### Information
★ ★ ★ ★

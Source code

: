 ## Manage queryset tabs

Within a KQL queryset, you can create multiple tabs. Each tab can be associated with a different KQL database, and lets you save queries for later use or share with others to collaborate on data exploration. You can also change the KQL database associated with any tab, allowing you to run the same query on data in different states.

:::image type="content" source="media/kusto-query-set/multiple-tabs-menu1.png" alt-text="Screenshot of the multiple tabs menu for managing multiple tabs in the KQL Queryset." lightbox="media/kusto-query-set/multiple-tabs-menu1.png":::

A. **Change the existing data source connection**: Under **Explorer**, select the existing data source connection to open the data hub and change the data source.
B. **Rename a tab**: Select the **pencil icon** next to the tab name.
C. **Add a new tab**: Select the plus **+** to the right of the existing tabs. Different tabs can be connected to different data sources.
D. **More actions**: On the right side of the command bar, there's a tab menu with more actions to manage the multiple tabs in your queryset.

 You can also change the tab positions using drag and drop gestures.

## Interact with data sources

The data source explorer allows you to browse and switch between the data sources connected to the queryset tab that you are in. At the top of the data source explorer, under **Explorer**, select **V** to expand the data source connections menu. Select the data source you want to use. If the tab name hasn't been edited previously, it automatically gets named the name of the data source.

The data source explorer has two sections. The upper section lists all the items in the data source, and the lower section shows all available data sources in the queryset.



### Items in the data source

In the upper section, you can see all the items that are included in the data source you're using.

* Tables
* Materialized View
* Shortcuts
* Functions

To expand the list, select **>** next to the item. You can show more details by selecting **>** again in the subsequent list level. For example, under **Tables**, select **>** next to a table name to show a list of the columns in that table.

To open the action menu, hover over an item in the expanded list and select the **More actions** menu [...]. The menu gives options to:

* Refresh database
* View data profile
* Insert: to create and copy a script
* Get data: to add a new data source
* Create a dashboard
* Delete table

★ ★ ★ ★

### Directions
From top to bottom, reproduce the material exactly.

### Answer to this task
Source code

: ## Manage queryset tabs

Within a KQL queryset, you can create multiple tabs. Each tab can be associated with a different KQL database, and lets you save queries for later use or share with others to collaborate on data exploration. You can also change the KQL database associated with any tab, allowing you to run the same query on data in different states.

:::image type="content" source="media/kusto-query-set/multiple-tabs-menu1.png" alt-text="Screenshot of the multiple tabs menu for managing multiple tabs in the KQL Queryset." lightbox="media/kusto-query-set/multiple-tabs-menu1.png":::

A. **Change the existing data source connection**: Under **Explorer**, select the existing data source connection to open the data hub and change the data source.
B. **Rename a tab**: Select the **pencil icon** next to the tab name.
C. **Add a new tab**: Select the plus **+** to the right of the existing tabs. Different tabs can be connected to different data sources.
D. **More actions**: On the right side of the command bar, there's a tab menu with more actions to manage the multiple tabs in your queryset.

 You can also change the tab positions using drag and drop gestures.

## Interact with data sources

The data source explorer allows you to browse and switch between the data sources connected to the queryset tab that you are in. At the top of the data source explorer, under **Explorer**, select **V** to expand the data source connections menu. Select the data source you want to use. If the tab name hasn't been edited previously, it automatically gets named the name of the data source.

The data source explorer has two sections. The upper section lists all the items in the data source, and the lower section shows all available data sources in the queryset.



### Items in the data source

In the upper section, you can see all the items that are included in the data source you're using.

* Tables
* Materialized View
* Shortcuts
* Functions

To expand the list, select **>** next to the item. You can show more details by selecting **>** again in the subsequent list level. For example, under **Tables**, select **>** next to a table name to show a list of the columns in that table.

To open the action menu, hover over an item in the expanded list and select the **More actions** menu [...]. The menu gives options to:

* Refresh database
* View data profile
* Insert: to create and copy a script
* Get data: to add a new data source
* Create a dashboard
* Delete table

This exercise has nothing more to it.